**Records excerpted from a collection**
* * * * * * * * *

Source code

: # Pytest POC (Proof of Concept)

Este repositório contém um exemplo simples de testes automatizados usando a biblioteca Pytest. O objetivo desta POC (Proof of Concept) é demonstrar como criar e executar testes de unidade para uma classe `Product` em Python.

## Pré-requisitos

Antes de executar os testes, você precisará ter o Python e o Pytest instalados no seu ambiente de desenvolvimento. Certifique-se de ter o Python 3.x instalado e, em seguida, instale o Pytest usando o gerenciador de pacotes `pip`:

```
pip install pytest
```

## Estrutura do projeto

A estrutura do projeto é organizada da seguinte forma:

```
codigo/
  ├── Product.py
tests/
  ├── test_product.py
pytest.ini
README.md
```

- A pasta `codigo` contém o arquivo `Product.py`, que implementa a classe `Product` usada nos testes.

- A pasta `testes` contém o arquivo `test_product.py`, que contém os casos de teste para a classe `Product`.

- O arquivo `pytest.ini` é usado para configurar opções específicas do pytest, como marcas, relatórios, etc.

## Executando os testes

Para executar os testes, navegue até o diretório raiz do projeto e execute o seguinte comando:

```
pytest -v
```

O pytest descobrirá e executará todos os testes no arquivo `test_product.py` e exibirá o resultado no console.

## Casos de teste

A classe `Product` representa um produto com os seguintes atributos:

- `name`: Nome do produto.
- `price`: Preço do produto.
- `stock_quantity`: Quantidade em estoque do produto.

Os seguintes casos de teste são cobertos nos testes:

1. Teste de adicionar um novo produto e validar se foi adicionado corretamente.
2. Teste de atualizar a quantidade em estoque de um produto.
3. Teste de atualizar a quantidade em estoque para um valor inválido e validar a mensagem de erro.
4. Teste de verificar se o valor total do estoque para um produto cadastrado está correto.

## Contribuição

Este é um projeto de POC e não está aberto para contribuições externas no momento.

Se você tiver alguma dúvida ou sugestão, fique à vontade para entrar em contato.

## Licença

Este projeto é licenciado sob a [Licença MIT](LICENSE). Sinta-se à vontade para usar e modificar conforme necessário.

* * * * * * * * *

**HOW TO COMPLETE THIS TASK**
Make a word-for-word copy of the records.

**RESPONSE TO THIS TASK**
Source code

: # Pytest POC (Proof of Concept)

Este repositório contém um exemplo simples de testes automatizados usando a biblioteca Pytest. O objetivo desta POC (Proof of Concept) é demonstrar como criar e executar testes de unidade para uma classe `Product` em Python.

## Pré-requisitos

Antes de executar os testes, você precisará ter o Python e o Pytest instalados no seu ambiente de desenvolvimento. Certifique-se de ter o Python 3.x instalado e, em seguida, instale o Pytest usando o gerenciador de pacotes `pip`:

```
pip install pytest
```

## Estrutura do projeto

A estrutura do projeto é organizada da seguinte forma:

```
codigo/
  ├── Product.py
tests/
  ├── test_product.py
pytest.ini
README.md
```

- A pasta `codigo` contém o arquivo `Product.py`, que implementa a classe `Product` usada nos testes.

- A pasta `testes` contém o arquivo `test_product.py`, que contém os casos de teste para a classe `Product`.

- O arquivo `pytest.ini` é usado para configurar opções específicas do pytest, como marcas, relatórios, etc.

## Executando os testes

Para executar os testes, navegue até o diretório raiz do projeto e execute o seguinte comando:

```
pytest -v
```

O pytest descobrirá e executará todos os testes no arquivo `test_product.py` e exibirá o resultado no console.

## Casos de teste

A classe `Product` representa um produto com os seguintes atributos:

- `name`: Nome do produto.
- `price`: Preço do produto.
- `stock_quantity`: Quantidade em estoque do produto.

Os seguintes casos de teste são cobertos nos testes:

1. Teste de adicionar um novo produto e validar se foi adicionado corretamente.
2. Teste de atualizar a quantidade em estoque de um produto.
3. Teste de atualizar a quantidade em estoque para um valor inválido e validar a mensagem de erro.
4. Teste de verificar se o valor total do estoque para um produto cadastrado está correto.

## Contribuição

Este é um projeto de POC e não está aberto para contribuições externas no momento.

Se você tiver alguma dúvida ou sugestão, fique à vontade para entrar em contato.

## Licença

Este projeto é licenciado sob a [Licença MIT](LICENSE). Sinta-se à vontade para usar e modificar conforme necessário.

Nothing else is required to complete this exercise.